Thomisee v. State Farm Mutual Automobile Insurance Co.

376 So. 2d 1056 | La. Ct. App. | 1979

GUIDRY, Judge.

Plaintiff, a guest passenger in an automobile being driven by her Grandfather, was injured when her host’s automobile crossed the center line of Louisiana Highway 1205 and ran head-on into an oncoming vehicle. State Farm Mutual Automobile Insurance Company (State Farm) insured both vehicles involved in the collision. Following trial the district court rendered a general damage award in favor of plaintiff and against State Farm for the sum of $86,500.00 and itemized same as follows:

“A. Severe multiple fractures of the jaw.$15,000.00
B. Severe cerebral concussion . . 10,000.00
C. Multiple fractures to the arm, resulting disability and outward turning of the palm . . . 15,000.00
D. Inward rotation of jaw resulting in very noticable dis-figurment (sic) and loss of bite and scarring of face . . . 25,000.00
E. Loss of one tooth. 1,500.00
F. Physical and mental pain and suffering over an extended period of time . 15,000.00
G. Absence of school activities in her senior year . 5,000.00”

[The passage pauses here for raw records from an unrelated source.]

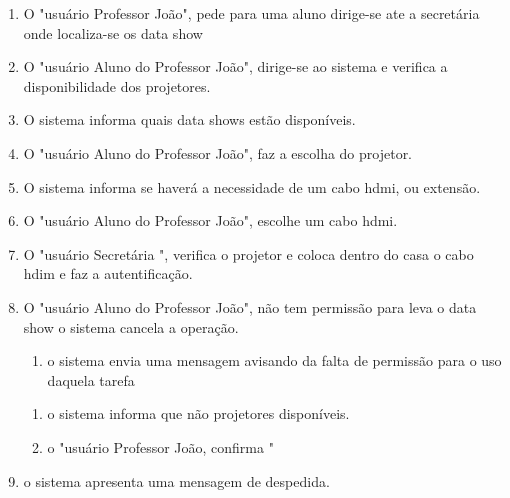 \begin{enumerate}

  \item O "usuário Professor João", pede para uma aluno dirige-se ate a
    secretária onde localiza-se os data show 
  
  \item O "usuário Aluno do Professor João", dirige-se ao sistema e verifica a
    disponibilidade dos projetores.  

  \item O sistema informa quais data shows estão disponíveis. 

  \item O "usuário Aluno do Professor João", faz a escolha do projetor.

  \item O sistema informa se haverá a necessidade de um cabo hdmi, ou extensão.

  \item O "usuário Aluno do Professor João", escolhe um cabo hdmi.

  \item O "usuário Secretária ", verifica o projetor e coloca dentro do casa o
    cabo hdim e faz a autentificação.

  \item O "usuário Aluno do Professor João", não tem permissão para leva o data
    show o sistema cancela a operação.

    \begin{enumerate}

      \item o sistema envia uma mensagem avisando da falta de permissão para o
        uso daquela tarefa
    
    \end{enumerate}

    
    \begin{enumerate}
  
      \item o sistema informa que não projetores disponíveis.
        
      \item o "usuário Professor João, confirma "

    \end{enumerate}
    
  \item o sistema apresenta uma mensagem de despedida. 
 

\end{enumerate}


\newpage

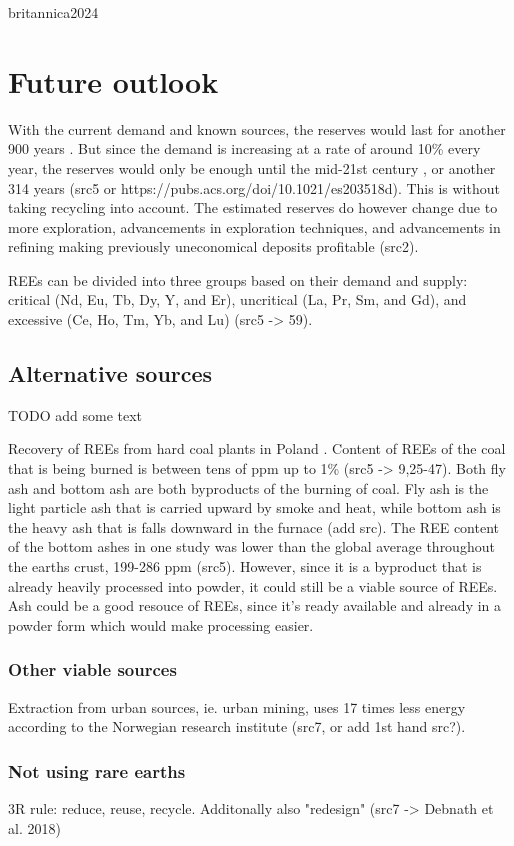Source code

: britannica2024
\section{Future outlook}

With the current demand and known sources, the reserves would last for another 900 years \cite{britannica2024}. But since the demand is increasing at a rate of around 10\% every year, the reserves would only be enough until the mid-21st century \cite{britannica2024}, or another 314 years (src5 or https://pubs.acs.org/doi/10.1021/es203518d). This is without taking recycling into account. The estimated reserves do however change due to more exploration, advancements in exploration techniques, and advancements in refining making previously uneconomical deposits profitable (src2).

REEs can be divided into three groups based on their demand and supply: critical (Nd, Eu,
Tb, Dy, Y, and Er), uncritical (La, Pr, Sm, and Gd), and excessive (Ce, Ho, Tm, Yb, and Lu) (src5 -> 59).

\subsection{Alternative sources}
TODO add some text


Recovery of REEs from hard coal plants in Poland \cite{USDoE2024}. Content of REEs of the coal that is being burned is between tens of ppm up to 1\% (src5 -> 9,25-47). Both fly ash and bottom ash are both byproducts of the burning of coal. Fly ash is the light particle ash that is carried upward by smoke and heat, while bottom ash is the heavy ash that is falls downward in the furnace (add src). The REE content of the bottom ashes in one study was lower than the global average throughout the earths crust, 199-286 ppm (src5). However, since it is a byproduct that is already heavily processed into powder, it could still be a viable source of REEs. Ash could be a good resouce of REEs, since it's ready available and already in a powder form which would make processing easier.

\subsubsection{Other viable sources}

Extraction from urban sources, ie. urban mining, uses 17 times less energy according to the Norwegian research institute (src7, or add 1st hand src?).

\subsubsection{Not using rare earths}

3R rule: reduce, reuse, recycle. Additonally also "redesign" (src7 -> Debnath et al. 2018)



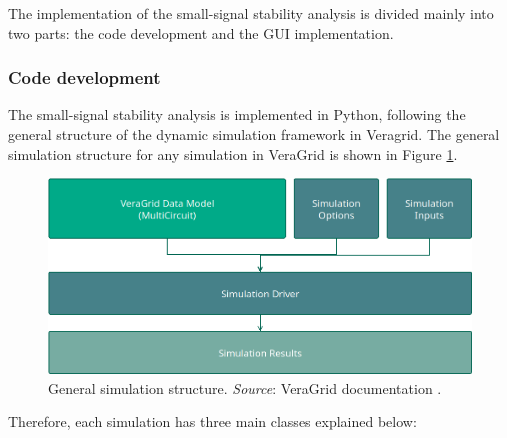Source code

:The implementation of the small-signal stability analysis is divided mainly into two parts: the code development
 and the GUI implementation. 

\subsubsection{Code development}

The small-signal stability analysis is implemented in Python, following the general structure of the 
dynamic simulation framework in Veragrid. The general simulation structure for any simulation in VeraGrid
 is shown in Figure \ref{fig:General_Simulation_Structure}. 

\begin{figure}[H]
  \centering
  \includegraphics[width=0.8\linewidth]{figures/DataModelSimulationStructure.png}
  \caption{General simulation structure. \textit{Source}: VeraGrid documentation \cite{veragrid}.}
  \label{fig:General_Simulation_Structure}
\end{figure}

Therefore, each simulation has three main classes explained below:

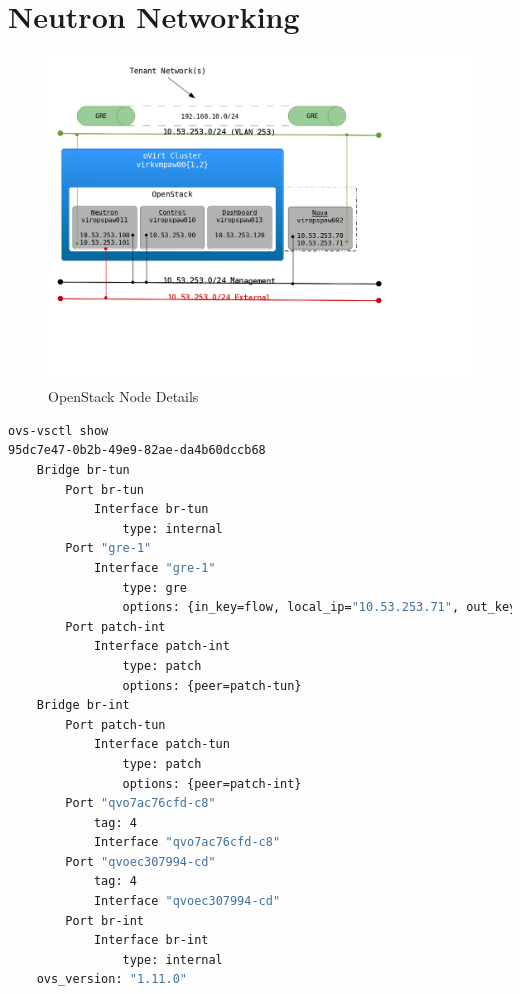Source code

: \documentclass[11pt,letterpaper,oneside]{book}
\begin{document}
\section{Neutron Networking}
\begin{figure}[ht]
	\caption{OpenStack Node Details}
	\centering
	\label{fig:openstack_neutron_gre}
	\includegraphics[scale=0.75]{./pictures/openstack_neutron_gre.png}
\end{figure}
\begin{lstlisting}[caption={Nova Node Open vSwtich},language=bash]
ovs-vsctl show
95dc7e47-0b2b-49e9-82ae-da4b60dccb68
    Bridge br-tun
        Port br-tun
            Interface br-tun
                type: internal
        Port "gre-1"
            Interface "gre-1"
                type: gre
                options: {in_key=flow, local_ip="10.53.253.71", out_key=flow, remote_ip="10.53.253.101"}
        Port patch-int
            Interface patch-int
                type: patch
                options: {peer=patch-tun}
    Bridge br-int
        Port patch-tun
            Interface patch-tun
                type: patch
                options: {peer=patch-int}
        Port "qvo7ac76cfd-c8"
            tag: 4
            Interface "qvo7ac76cfd-c8"
        Port "qvoec307994-cd"
            tag: 4
            Interface "qvoec307994-cd"
        Port br-int
            Interface br-int
                type: internal
    ovs_version: "1.11.0"
\end{lstlisting}
\end{document}
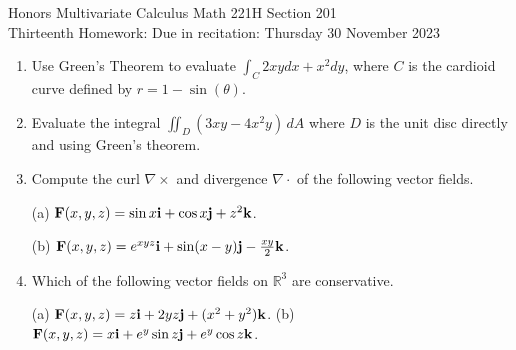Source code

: \documentclass[12pt]{article}
\newcommand{\RR}{{\mathbb R}}  %
\newcommand{\bfF}{{\bf F}}    %
\newcommand{\bfi}{{\bf i}}    %
\newcommand{\bfj}{{\bf j}}    %
\newcommand{\bfk}{{\bf k}}    %
\begin{document}
\LARGE 
\noindent
{\color{Maroon}Honors Multivariate Calculus \hfill Math 221H Section 201}\vspace{2pt}\\
\large
Thirteenth Homework:\hfill 
Due in recitation: Thursday 30 November 2023\vspace{2pt}

\normalsize
    \vspace{2pt}

\begin{enumerate}



\item  
  Use Green's Theorem to evaluate $\int_C 2xy dx + x^2 dy$, where $C$ is the cardioid curve defined by
  $r=1-\sin(\theta)$.\vspace{-2pt}
   
\item
  Evaluate the integral ${\displaystyle \iint_D (3xy -4x^2y)\, dA}$ where $D$ is the unit disc directly and using Green's theorem.
  \vspace{-2pt}

\item Compute the curl $\nabla\times$ and divergence $\nabla \cdot$ of the following vector fields.

  (a) $\bfF(x,y,z) = \sin x \bfi + \cos x \bfj + z^2 \bfk$.


  (b) $\bfF(x,y,z) = e^{xyz}\bfi + \sin(x-y)\bfj - \tfrac{xy}{2}\bfk$.
\vspace{-2pt}
   
\item Which of the following vector fields on $\RR^3$ are conservative.

  (a) $\bfF(x,y,z)=z\bfi + 2yz\bfj + (x^2+y^2)\bfk$.
  \qquad
  (b) $\bfF(x,y,z)= x\bfi + e^y\sin z \bfj + e^y \cos z\bfk$.
\vspace{-2pt}
   

\end{enumerate}
\end{document}
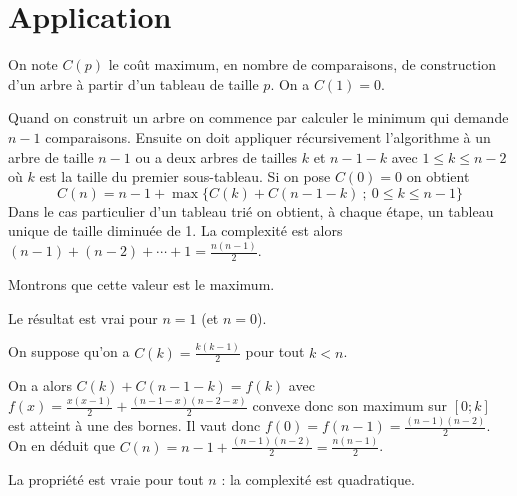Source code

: \section{Application}
\begin{Exercise}
On note $C(p)$ le coût maximum, en nombre de comparaisons, de construction d'un arbre à partir d'un tableau de taille $p$. On a $C(1)=0$.

Quand on construit un arbre on commence par calculer le minimum qui demande $n-1$ comparaisons. Ensuite on doit appliquer récursivement l'algorithme à un arbre de taille $n-1$ ou a deux arbres de tailles $k$ et $n-1-k$ avec $1\le k \le n-2$ où $k$ est la taille du premier sous-tableau. Si on pose $C(0)= 0$ on obtient
\[C(n) = n-1 + \max\bigl\{C(k)+C(n-1-k)\ ;\ 0\le k \le n-1\bigr\}\]
Dans le cas particulier d'un tableau trié on obtient, à chaque étape, un tableau unique de taille diminuée de 1. La complexité est alors $(n-1)+(n-2)+\cdots + 1=\frac{n(n-1)}2$.

Montrons que cette valeur est le maximum.

Le résultat est vrai pour $n= 1$ (et $n =0$).

On suppose qu'on a $C(k) = \frac{k(k-1)}2$ pour tout $k< n$.

On a alors $C(k)+C(n-1-k)=f(k)$ avec $f(x) = \frac{x(x-1)}2+\frac{(n-1-x)(n-2-x)}2$ convexe donc son maximum sur $[0;k]$ est atteint à une des bornes. Il vaut donc $f(0)=f(n-1)=\frac{(n-1)(n-2)}2$. On en déduit que
$C(n)=n-1+\frac{(n-1)(n-2)}2=\frac{n(n-1)}2$.

La propriété est vraie pour tout $n$ : la complexité est quadratique.
\end{Exercise}
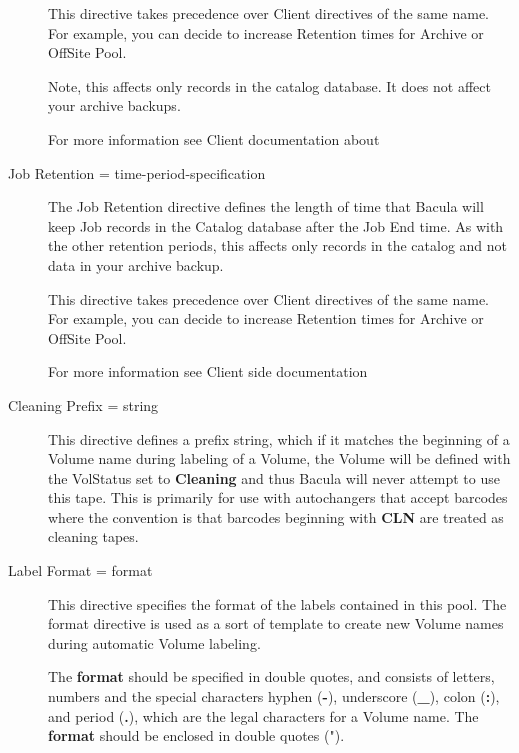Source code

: \begin{description}
   This directive takes precedence over Client directives of the same name. For
   example, you can decide to increase Retention times for Archive or OffSite
   Pool.

   Note, this affects only records in the catalog database. It does not affect
   your archive backups.

   For more information see Client documentation about

\item [Job Retention = \lt{}time-period-specification\gt{}]

   The Job Retention directive defines the length of time that Bacula will keep
   Job records in the Catalog database after the Job End time.  As with the
   other retention periods, this affects only records in the catalog and not
   data in your archive backup.

   This directive takes precedence over Client directives of the same name.
   For example, you can decide to increase Retention times for Archive or
   OffSite Pool.

   For more information see Client side documentation

\item [Cleaning Prefix = \lt{}string\gt{}]
   This directive defines a prefix string, which if it matches the
   beginning of a Volume name during labeling of a Volume, the Volume will
   be defined with the VolStatus set to {\bf Cleaning} and thus Bacula will
   never attempt to use this tape.  This is primarily for use with
   autochangers that accept barcodes where the convention is that barcodes
   beginning with {\bf CLN} are treated as cleaning tapes.

\label{Label}
\item [Label Format = \lt{}format\gt{}]
   This directive specifies the format of the labels contained in this
   pool.  The format directive is used as a sort of template to create new
   Volume names during automatic Volume labeling.

   The {\bf format} should be specified in double quotes, and consists of
   letters, numbers and the special characters hyphen ({\bf -}), underscore
   ({\bf \_}), colon ({\bf :}), and period ({\bf .}), which are the legal
   characters for a Volume name.  The {\bf format} should be enclosed in
   double quotes (").


\end{description}
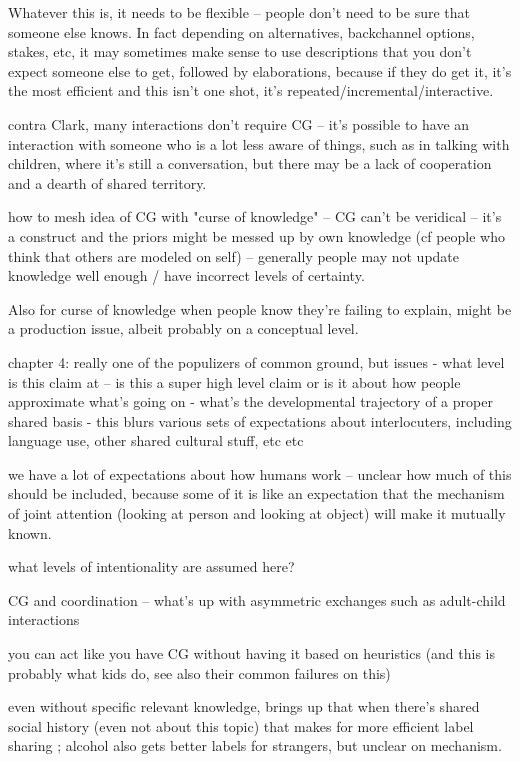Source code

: \documentclass[]{article}
\begin{document}
Whatever this is, it needs to be flexible -- people don't need to be sure that someone else knows. In fact depending on alternatives, backchannel options, stakes, etc, it may sometimes make sense to use descriptions that you don't expect someone else to get, followed by elaborations, because if they do get it, it's the most efficient and this isn't one shot, it's repeated/incremental/interactive. 

\cite{clark1996} contra Clark, many interactions don't require CG -- it's possible to have an interaction with someone who is a lot less aware of things, such as in talking with children, where it's still a conversation, but there may be a lack of cooperation and a dearth of shared territory. 

how to mesh idea of CG with "curse of knowledge" -- CG can't be veridical -- it's a construct and the priors might be messed up by own knowledge (cf people who think that others are modeled on self) -- generally  people may not update knowledge well enough / have incorrect levels of certainty. 

Also for curse of knowledge when people know they're failing to explain, might be a production issue, albeit probably on a conceptual level. 

\cite{clark1996} chapter 4: really one of the populizers of common ground, but issues
- what level is this claim at -- is this a super high level claim or is it about how people approximate what's going on
- what's the developmental trajectory of a proper shared basis
- this blurs various sets of expectations about interlocuters, including language use, other shared cultural stuff, etc etc

we have a lot of expectations about how humans work -- unclear how much of this should be included, because some of it is like an expectation that the mechanism of joint attention (looking at person and looking at object) will make it mutually known. 

what levels of intentionality are assumed here? 

CG and coordination -- what's up with asymmetric exchanges such as adult-child interactions 

you can act like you have CG without having it based on heuristics (and this is probably what kids do, see also their common failures on this) 

even without specific relevant knowledge, \cite{garrison2022} brings up that when there's shared social history (even not about this topic) that makes for more efficient label sharing ; alcohol also gets better labels for strangers, but unclear on mechanism. 
\end{document}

State Farm has appealed urging, in a single specification of error, that the damages awarded by the trial court are grossly excessive. Plaintiff has neither appealed nor answered the appeal of State Farm.

Proper consideration of the issue raised on appeal requires an analysis of the facts disclosed by the record.

The accident occurred on the night of July 9, 1976. On the date of accident Cynthia Thomisee was seventeen years of age. She was a high school senior and lacked but two credits for graduation. As a result of the accident Cynthia was hospitalized for a period of 36 days for treatment of her injuries which are generally described as cerebral concussion; multiple fractures of the lower jaw; loss of one tooth; and, a closed fracture of the left humerus, middle one third and a supracondylar fracture of the same bone (just above the elbow). Following her release from the hospital Cynthia recuperated at her home being seen by her attending physicians on an outpatient basis. Because of her injuries Cynthia was unable to attend school during the fall semester of 1976, however, she was provided with a tutor by the Rapides Parish School Board and completed her studies on schedule, graduating at midterm. A further more detailed analysis of the medical and other evidence presented with respect to her injuries is hereafter set forth, however, at this point we observe generally that Cynthia made an excellent recovery in a relatively short span of time in that by May of 1977, some ten months post accident, she had fully recovered from her injuries with minimal residual disability of the left arm and mouth and no appreciable observeable disfigurement. At the time of trial Cynthia was 19 years of age and enrolled as a student at Louisiana College.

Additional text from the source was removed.